Exercise input →
_ _ _ _ _ _ _
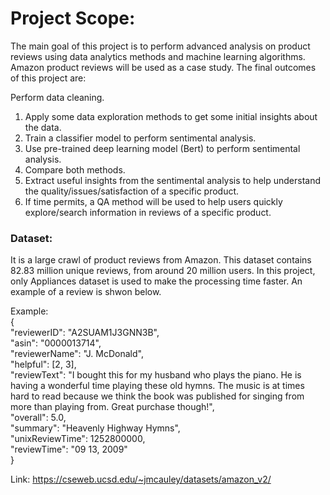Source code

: #  Project Scope:

The main goal of this project is to perform advanced analysis on product reviews using data analytics methods and machine learning algorithms. Amazon product reviews will be used as a case study. The final outcomes of this project are:

Perform data cleaning.

1. Apply some data exploration methods to get some initial insights about the data.
2. Train a classifier model to perform sentimental analysis.
3. Use pre-trained deep learning model (Bert) to perform sentimental analysis.
4. Compare both methods.
5. Extract useful insights from the sentimental analysis to help understand the quality/issues/satisfaction of a specific product.
6. If time permits, a QA method will be used to help users quickly explore/search information in reviews of a specific product.

### Dataset:
It is a large crawl of product reviews from Amazon. This dataset contains 82.83 million unique reviews, from around 20 million users. In this project, only Appliances dataset is used to make the processing time faster. An example of a review is shwon below.

Example: <br>
{<br>
  "reviewerID": "A2SUAM1J3GNN3B",<br>
  "asin": "0000013714",<br>
  "reviewerName": "J. McDonald",<br>
  "helpful": [2, 3],<br>
  "reviewText": "I bought this for my husband who plays the piano.  He is having a wonderful time playing these old hymns.  The music  is at times hard to read because we think the book was published for singing from more than playing from.  Great purchase though!",<br>
  "overall": 5.0,<br>
  "summary": "Heavenly Highway Hymns",<br>
  "unixReviewTime": 1252800000,<br>
  "reviewTime": "09 13, 2009"<br>
}<br>

Link: https://cseweb.ucsd.edu/~jmcauley/datasets/amazon_v2/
_ _ _ _ _ _ _
What the task requires →
Line by line, write out the records above exactly, skipping the pictures.

Result →
Source code

: #  Project Scope:

The main goal of this project is to perform advanced analysis on product reviews using data analytics methods and machine learning algorithms. Amazon product reviews will be used as a case study. The final outcomes of this project are:

Perform data cleaning.

1. Apply some data exploration methods to get some initial insights about the data.
2. Train a classifier model to perform sentimental analysis.
3. Use pre-trained deep learning model (Bert) to perform sentimental analysis.
4. Compare both methods.
5. Extract useful insights from the sentimental analysis to help understand the quality/issues/satisfaction of a specific product.
6. If time permits, a QA method will be used to help users quickly explore/search information in reviews of a specific product.

### Dataset:
It is a large crawl of product reviews from Amazon. This dataset contains 82.83 million unique reviews, from around 20 million users. In this project, only Appliances dataset is used to make the processing time faster. An example of a review is shwon below.

Example: <br>
{<br>
  "reviewerID": "A2SUAM1J3GNN3B",<br>
  "asin": "0000013714",<br>
  "reviewerName": "J. McDonald",<br>
  "helpful": [2, 3],<br>
  "reviewText": "I bought this for my husband who plays the piano.  He is having a wonderful time playing these old hymns.  The music  is at times hard to read because we think the book was published for singing from more than playing from.  Great purchase though!",<br>
  "overall": 5.0,<br>
  "summary": "Heavenly Highway Hymns",<br>
  "unixReviewTime": 1252800000,<br>
  "reviewTime": "09 13, 2009"<br>
}<br>

Link: https://cseweb.ucsd.edu/~jmcauley/datasets/amazon_v2/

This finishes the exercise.